Exercise goal »
The answer should contain every record below, output exactly.

Data for this exercise »
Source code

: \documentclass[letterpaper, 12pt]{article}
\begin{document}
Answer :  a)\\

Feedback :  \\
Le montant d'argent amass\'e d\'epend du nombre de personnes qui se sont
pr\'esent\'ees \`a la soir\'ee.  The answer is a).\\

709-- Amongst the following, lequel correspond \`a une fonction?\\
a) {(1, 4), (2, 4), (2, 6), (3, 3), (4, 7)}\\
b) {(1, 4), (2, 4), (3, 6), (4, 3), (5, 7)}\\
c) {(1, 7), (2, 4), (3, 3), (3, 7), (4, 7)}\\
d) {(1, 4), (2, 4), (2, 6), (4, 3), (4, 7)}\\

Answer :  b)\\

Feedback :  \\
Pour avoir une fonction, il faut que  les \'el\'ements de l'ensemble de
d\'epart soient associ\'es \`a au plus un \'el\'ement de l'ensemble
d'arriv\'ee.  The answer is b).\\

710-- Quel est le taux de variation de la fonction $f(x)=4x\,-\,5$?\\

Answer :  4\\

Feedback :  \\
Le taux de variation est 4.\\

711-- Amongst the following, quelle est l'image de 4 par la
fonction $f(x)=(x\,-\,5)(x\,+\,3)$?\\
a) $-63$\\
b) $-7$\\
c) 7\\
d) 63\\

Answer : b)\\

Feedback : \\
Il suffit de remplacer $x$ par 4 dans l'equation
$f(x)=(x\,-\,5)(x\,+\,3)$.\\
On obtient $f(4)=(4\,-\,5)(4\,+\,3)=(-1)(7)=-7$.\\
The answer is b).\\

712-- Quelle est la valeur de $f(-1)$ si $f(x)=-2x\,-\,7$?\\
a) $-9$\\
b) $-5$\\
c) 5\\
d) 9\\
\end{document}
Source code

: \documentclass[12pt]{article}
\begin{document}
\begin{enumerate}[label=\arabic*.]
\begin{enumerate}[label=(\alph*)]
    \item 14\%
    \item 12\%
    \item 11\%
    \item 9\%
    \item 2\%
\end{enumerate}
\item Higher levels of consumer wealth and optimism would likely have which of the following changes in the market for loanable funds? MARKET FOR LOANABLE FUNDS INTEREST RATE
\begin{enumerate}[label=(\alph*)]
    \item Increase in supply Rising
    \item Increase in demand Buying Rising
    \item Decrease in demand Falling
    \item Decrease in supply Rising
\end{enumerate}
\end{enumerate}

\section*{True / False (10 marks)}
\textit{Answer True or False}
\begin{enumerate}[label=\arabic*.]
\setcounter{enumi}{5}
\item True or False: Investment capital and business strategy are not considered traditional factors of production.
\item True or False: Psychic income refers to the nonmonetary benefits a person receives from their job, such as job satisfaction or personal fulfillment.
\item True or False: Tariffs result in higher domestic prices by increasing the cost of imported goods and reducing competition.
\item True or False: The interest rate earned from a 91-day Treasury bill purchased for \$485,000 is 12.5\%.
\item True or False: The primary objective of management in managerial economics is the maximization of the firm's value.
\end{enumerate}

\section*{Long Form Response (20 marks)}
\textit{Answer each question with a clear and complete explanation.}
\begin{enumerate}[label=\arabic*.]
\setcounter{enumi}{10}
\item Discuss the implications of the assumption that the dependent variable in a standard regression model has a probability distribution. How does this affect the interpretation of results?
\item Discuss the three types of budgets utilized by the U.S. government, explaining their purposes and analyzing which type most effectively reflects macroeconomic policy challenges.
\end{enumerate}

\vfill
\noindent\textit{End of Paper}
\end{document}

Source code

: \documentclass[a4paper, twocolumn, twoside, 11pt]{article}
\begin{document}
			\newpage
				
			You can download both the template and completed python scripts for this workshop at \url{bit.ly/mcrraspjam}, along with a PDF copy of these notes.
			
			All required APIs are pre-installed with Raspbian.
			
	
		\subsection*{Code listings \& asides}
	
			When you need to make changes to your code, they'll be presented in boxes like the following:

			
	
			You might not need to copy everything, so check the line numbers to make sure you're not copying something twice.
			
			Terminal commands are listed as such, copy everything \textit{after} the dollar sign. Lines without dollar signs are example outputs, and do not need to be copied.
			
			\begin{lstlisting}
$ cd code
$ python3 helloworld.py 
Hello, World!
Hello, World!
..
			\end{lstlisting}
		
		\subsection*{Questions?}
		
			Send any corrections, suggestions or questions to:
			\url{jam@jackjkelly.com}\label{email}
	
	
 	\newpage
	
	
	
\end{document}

Answer section »
Source code

: \documentclass[letterpaper, 12pt]{article}
\begin{document}
Answer :  a)\\

Feedback :  \\
Le montant d'argent amass\'e d\'epend du nombre de personnes qui se sont
pr\'esent\'ees \`a la soir\'ee.  The answer is a).\\

709-- Amongst the following, lequel correspond \`a une fonction?\\
a) {(1, 4), (2, 4), (2, 6), (3, 3), (4, 7)}\\
b) {(1, 4), (2, 4), (3, 6), (4, 3), (5, 7)}\\
c) {(1, 7), (2, 4), (3, 3), (3, 7), (4, 7)}\\
d) {(1, 4), (2, 4), (2, 6), (4, 3), (4, 7)}\\

Answer :  b)\\

Feedback :  \\
Pour avoir une fonction, il faut que  les \'el\'ements de l'ensemble de
d\'epart soient associ\'es \`a au plus un \'el\'ement de l'ensemble
d'arriv\'ee.  The answer is b).\\

710-- Quel est le taux de variation de la fonction $f(x)=4x\,-\,5$?\\

Answer :  4\\

Feedback :  \\
Le taux de variation est 4.\\

711-- Amongst the following, quelle est l'image de 4 par la
fonction $f(x)=(x\,-\,5)(x\,+\,3)$?\\
a) $-63$\\
b) $-7$\\
c) 7\\
d) 63\\

Answer : b)\\

Feedback : \\
Il suffit de remplacer $x$ par 4 dans l'equation
$f(x)=(x\,-\,5)(x\,+\,3)$.\\
On obtient $f(4)=(4\,-\,5)(4\,+\,3)=(-1)(7)=-7$.\\
The answer is b).\\

712-- Quelle est la valeur de $f(-1)$ si $f(x)=-2x\,-\,7$?\\
a) $-9$\\
b) $-5$\\
c) 5\\
d) 9\\
\end{document}
Source code

: \documentclass[12pt]{article}
\begin{document}
\begin{enumerate}[label=\arabic*.]
\begin{enumerate}[label=(\alph*)]
    \item 14\%
    \item 12\%
    \item 11\%
    \item 9\%
    \item 2\%
\end{enumerate}
\item Higher levels of consumer wealth and optimism would likely have which of the following changes in the market for loanable funds? MARKET FOR LOANABLE FUNDS INTEREST RATE
\begin{enumerate}[label=(\alph*)]
    \item Increase in supply Rising
    \item Increase in demand Buying Rising
    \item Decrease in demand Falling
    \item Decrease in supply Rising
\end{enumerate}
\end{enumerate}

\section*{True / False (10 marks)}
\textit{Answer True or False}
\begin{enumerate}[label=\arabic*.]
\setcounter{enumi}{5}
\item True or False: Investment capital and business strategy are not considered traditional factors of production.
\item True or False: Psychic income refers to the nonmonetary benefits a person receives from their job, such as job satisfaction or personal fulfillment.
\item True or False: Tariffs result in higher domestic prices by increasing the cost of imported goods and reducing competition.
\item True or False: The interest rate earned from a 91-day Treasury bill purchased for \$485,000 is 12.5\%.
\item True or False: The primary objective of management in managerial economics is the maximization of the firm's value.
\end{enumerate}

\section*{Long Form Response (20 marks)}
\textit{Answer each question with a clear and complete explanation.}
\begin{enumerate}[label=\arabic*.]
\setcounter{enumi}{10}
\item Discuss the implications of the assumption that the dependent variable in a standard regression model has a probability distribution. How does this affect the interpretation of results?
\item Discuss the three types of budgets utilized by the U.S. government, explaining their purposes and analyzing which type most effectively reflects macroeconomic policy challenges.
\end{enumerate}

\vfill
\noindent\textit{End of Paper}
\end{document}

Source code

: \documentclass[a4paper, twocolumn, twoside, 11pt]{article}
\begin{document}
			\newpage
				
			You can download both the template and completed python scripts for this workshop at \url{bit.ly/mcrraspjam}, along with a PDF copy of these notes.
			
			All required APIs are pre-installed with Raspbian.
			
	
		\subsection*{Code listings \& asides}
	
			When you need to make changes to your code, they'll be presented in boxes like the following:

			
	
			You might not need to copy everything, so check the line numbers to make sure you're not copying something twice.
			
			Terminal commands are listed as such, copy everything \textit{after} the dollar sign. Lines without dollar signs are example outputs, and do not need to be copied.
			
			\begin{lstlisting}
$ cd code
$ python3 helloworld.py 
Hello, World!
Hello, World!
..
			\end{lstlisting}
		
		\subsection*{Questions?}
		
			Send any corrections, suggestions or questions to:
			\url{jam@jackjkelly.com}\label{email}
	
	
 	\newpage
	
	
	
\end{document}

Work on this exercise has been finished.